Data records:

◆ ◆ ◆ ◆

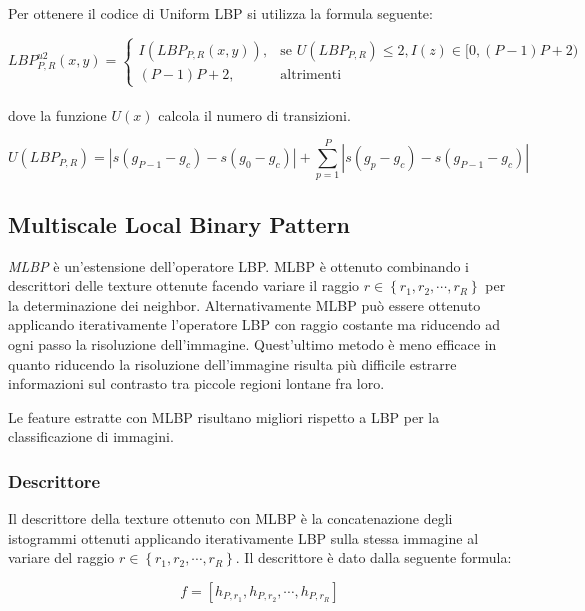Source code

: Per ottenere il codice di Uniform \acs{LBP} si utilizza la formula seguente:

\begin{equation}
LBP_{P,R}^{u2}(x, y)=	
\begin{cases} 
I(LBP_{P,R}(x, y)), & \mbox{se } U(LBP_{P,R}) \le 2, I(z) \in [0, (P-1)P+2 )   \\
(P-1)P+2, & \mbox{altrimenti}
\end{cases}
\end{equation} \\

\noindent dove la funzione $U(x)$ calcola il numero di transizioni.

\begin{equation}
U(LBP_{P,R}) = |s( g_{P-1} - g_{c}) - s(g_{0} - g_{c}) | + \sum_{p = 1}^{P} |s(g_{p} - g_{c}) - s( g_{P-1} - g_{c}) |
\end{equation}

\subsection{Multiscale Local Binary Pattern}
\textit{\acf{MLBP}} è un'estensione dell'operatore \acs{LBP}. \acs{MLBP} è ottenuto combinando i descrittori delle texture ottenute facendo variare il raggio $r \in \left\lbrace  r_1, r_2, \cdots, r_R \right\rbrace$ per la determinazione dei neighbor.
Alternativamente \acs{MLBP} può essere ottenuto applicando iterativamente l'operatore \acs{LBP} con raggio costante ma riducendo ad ogni passo la risoluzione dell'immagine. Quest'ultimo metodo è meno efficace in quanto riducendo la risoluzione dell'immagine risulta più difficile estrarre informazioni sul contrasto tra piccole regioni lontane fra loro.

Le feature estratte con \acs{MLBP} risultano migliori rispetto a \acs{LBP} per la classificazione di immagini\cite{Chan-PHD}.

\subsubsection{Descrittore}
\label{mlbp:desc-mlbp}
Il descrittore della texture ottenuto con \acs{MLBP} è la concatenazione degli istogrammi ottenuti applicando iterativamente \acs{LBP} sulla stessa immagine al variare del raggio $r \in \left\lbrace  r_1, r_2, \cdots, r_R \right\rbrace$. Il descrittore è dato dalla seguente formula:

\begin{equation}
\label{mlbp:eq-descriptor}
f = [h_{P, r_{1}}, h_{P, r_{2}}, \cdots, h_{P, r_R}]
\end{equation}


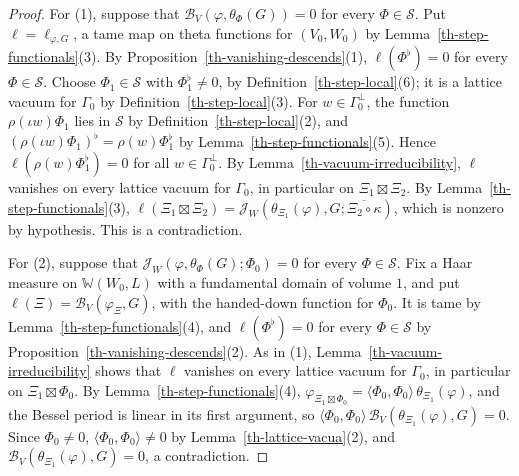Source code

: \begin{proof}
For (1), suppose that $\mathcal B_V(\varphi,\theta_\Phi(G))=0$ for every
$\Phi\in\mathcal S$. Put $\ell=\ell_{\varphi,G}$, a tame map on theta functions
for $(V_0,W_0)$ by Lemma~\ref{th-step-functionals}(3). By
Proposition~\ref{th-vanishing-descends}(1), $\ell(\Phi^\flat)=0$ for every
$\Phi\in\mathcal S$. Choose $\Phi_1\in\mathcal S$ with $\Phi_1^\flat\neq0$, by
Definition~\ref{th-step-local}(6); it is a lattice vacuum for $\Gamma_0$ by
Definition~\ref{th-step-local}(3). For $w\in\Gamma_0^\perp$, the function
$\rho(\iota w)\Phi_1$ lies in $\mathcal S$ by Definition~\ref{th-step-local}(2),
and $(\rho(\iota w)\Phi_1)^\flat=\rho(w)\Phi_1^\flat$ by
Lemma~\ref{th-step-functionals}(5). Hence $\ell(\rho(w)\Phi_1^\flat)=0$ for all
$w\in\Gamma_0^\perp$. By Lemma~\ref{th-vacuum-irreducibility}, $\ell$ vanishes
on every lattice vacuum for $\Gamma_0$, in particular on $\Xi_1\boxtimes\Xi_2$.
By Lemma~\ref{th-step-functionals}(3),
$\ell(\Xi_1\boxtimes\Xi_2)=\mathcal J_W(\theta_{\Xi_1}(\varphi),G;\overline{\Xi_2\circ\kappa})$,
which is nonzero by hypothesis. This is a contradiction.

For (2), suppose that $\mathcal J_W(\varphi,\theta_\Phi(G);\Phi_0)=0$ for every
$\Phi\in\mathcal S$. Fix a Haar measure on $\mathbb W(W_0,L)$ with a fundamental
domain of volume $1$, and put $\ell(\Xi)=\mathcal B_V(\varphi_\Xi,G)$, with the
handed-down function for $\Phi_0$. It is tame by
Lemma~\ref{th-step-functionals}(4), and $\ell(\Phi^\flat)=0$ for every
$\Phi\in\mathcal S$ by Proposition~\ref{th-vanishing-descends}(2). As in (1),
Lemma~\ref{th-vacuum-irreducibility} shows that $\ell$ vanishes on every lattice
vacuum for $\Gamma_0$, in particular on $\Xi_1\boxtimes\Phi_0$. By
Lemma~\ref{th-step-functionals}(4),
$\varphi_{\Xi_1\boxtimes\Phi_0}=\langle\Phi_0,\Phi_0\rangle\,\theta_{\Xi_1}(\varphi)$,
and the Bessel period is linear in its first argument, so
$\langle\Phi_0,\Phi_0\rangle\,\mathcal B_V(\theta_{\Xi_1}(\varphi),G)=0$. Since
$\Phi_0\neq0$, $\langle\Phi_0,\Phi_0\rangle\neq0$ by
Lemma~\ref{th-lattice-vacua}(2), and $\mathcal B_V(\theta_{\Xi_1}(\varphi),G)=0$,
a contradiction.
\end{proof}

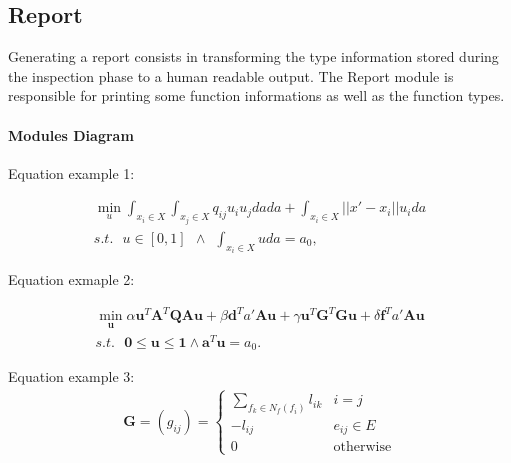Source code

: \subsection*{Report}
Generating a report consists in transforming the type information stored during the inspection phase to a human readable output. The Report module is responsible for printing some function informations as well as the function types.

\paragraph*{Modules Diagram}






Equation example 1:

\begin{equation}
\begin{split}
\min_u \int_{x_i\in X}\int_{x_j\in X} q_{ij} u_i u_j da da + \int_{x_i\in X}||x' - x_i|| u_i da \\
s.t. \ \ \ u\in[0,1] \ \ \land  \ \ \int_{x_i\in X}u da = a_0,
\end{split}
\end{equation}

Equation exmaple 2:

\begin{equation}
\begin{split}
\min_{\mathbf{u}} \alpha \mathbf{u}^T \mathbf{A}^T \mathbf{Q} \mathbf{A} \mathbf{u} +  \beta \mathbf{d}^T a' \mathbf{A} \mathbf{u} + \gamma \mathbf{u}^T \mathbf{G}^T \mathbf{G} \mathbf{u} + \delta\mathbf{f}^T a' \mathbf{A} \mathbf{u} \\
s.t. \ \ \ \mathbf{0} \leq \mathbf{u} \leq \mathbf{1} \land \mathbf{a}^T\mathbf{u}=a_0.
\end{split}
\end{equation}

Equation example 3:
\begin{align}
\mathbf{G}=(g_{ij}) = \left\lbrace
\begin{array}{ll}
\sum_{f_k\in N_f(f_i)} l_{ik} & i=j\\
-l_{ij} & e_{ij}\in E\\
0 & \text{otherwise}
\end{array}
\right.
\end{align}

%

◆ ◆ ◆ ◆

Report every line of the data in which "Proposition" appears.

> [WRITTEN SOLUTION]:
Proposition~\ref{th-vanishing-descends}(1), $\ell(\Phi^\flat)=0$ for every
$\Phi\in\mathcal S$ by Proposition~\ref{th-vanishing-descends}(2). As in (1),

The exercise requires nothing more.